Authors and publishers of select Kindle e-books will soon be able to earn royalties as high as 70 percent of a title’s list price, net of delivery costs, under a new plan announced by Amazon on Wednesday.
The new option will be available starting June 30 for in-copyright Kindle books whose list price is both between US$2.99 and $9.99 and at least 20 percent below the lowest list price for the physical book, Amazon stipulates; at launch, it will also be available only for books sold within the United States.
“Today, authors often receive royalties in the range of 7 to 15 percent of the list price that publishers set for their physical books, or 25 percent of the net that publishers receive from retailers for their digital books,” explained Russ Grandinetti, vice president of Kindle Content.
Up From 35 Percent
The new 70 percent plan will provide an alternative for Kindle Digital Text Platform (DTP) authors and publishers, but it won’t replace Amazon’s current standard royalty percentage of 35 percent, which will still be an option.

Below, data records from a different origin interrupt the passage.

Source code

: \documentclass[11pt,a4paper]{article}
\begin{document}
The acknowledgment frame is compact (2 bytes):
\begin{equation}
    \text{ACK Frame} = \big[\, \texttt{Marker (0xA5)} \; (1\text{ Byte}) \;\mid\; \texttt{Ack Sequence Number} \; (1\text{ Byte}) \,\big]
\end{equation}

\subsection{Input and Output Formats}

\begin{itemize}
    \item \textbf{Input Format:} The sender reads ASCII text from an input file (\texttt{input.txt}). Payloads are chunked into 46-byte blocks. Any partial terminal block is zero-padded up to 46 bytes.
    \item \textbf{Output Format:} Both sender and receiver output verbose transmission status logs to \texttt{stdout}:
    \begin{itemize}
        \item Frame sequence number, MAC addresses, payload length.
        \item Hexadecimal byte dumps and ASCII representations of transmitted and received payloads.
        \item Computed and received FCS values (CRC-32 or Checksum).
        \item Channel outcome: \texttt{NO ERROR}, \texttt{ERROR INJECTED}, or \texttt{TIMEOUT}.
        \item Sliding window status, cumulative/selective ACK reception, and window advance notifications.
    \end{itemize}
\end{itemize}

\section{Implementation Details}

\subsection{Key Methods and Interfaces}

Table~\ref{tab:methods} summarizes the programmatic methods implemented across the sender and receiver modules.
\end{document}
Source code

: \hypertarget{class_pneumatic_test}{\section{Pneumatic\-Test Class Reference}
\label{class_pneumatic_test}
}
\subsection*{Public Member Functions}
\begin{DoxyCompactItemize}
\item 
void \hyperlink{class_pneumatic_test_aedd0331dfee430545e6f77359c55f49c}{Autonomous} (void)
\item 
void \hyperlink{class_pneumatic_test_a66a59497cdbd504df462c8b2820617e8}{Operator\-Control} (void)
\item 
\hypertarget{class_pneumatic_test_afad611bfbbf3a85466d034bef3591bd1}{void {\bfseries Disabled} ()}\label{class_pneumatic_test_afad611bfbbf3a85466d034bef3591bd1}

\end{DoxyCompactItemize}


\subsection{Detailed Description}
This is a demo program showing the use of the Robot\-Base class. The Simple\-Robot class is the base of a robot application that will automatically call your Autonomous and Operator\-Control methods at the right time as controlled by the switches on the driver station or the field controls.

For authors backed by publishing companies, that percentage is typically shared.
Books from authors and publishers who choose the 70 percent royalty option will have access to all the same features and be subject to all the same requirements as books receiving the standard royalty rate, Amazon said.
Using the new royalty program, however, authors and publishers can earn more on every sale.
Given Amazon’s delivery cost of $0.15 per megabyte and the current median DTP e-book file size of 368KB, delivery costs amount to less than $0.06 per unit sold for an average e-book, Amazon said. For an $8.99 e-book, then, a self-publishing author would make about $3.15 under the standard option but $6.25 under the new 70 percent plan.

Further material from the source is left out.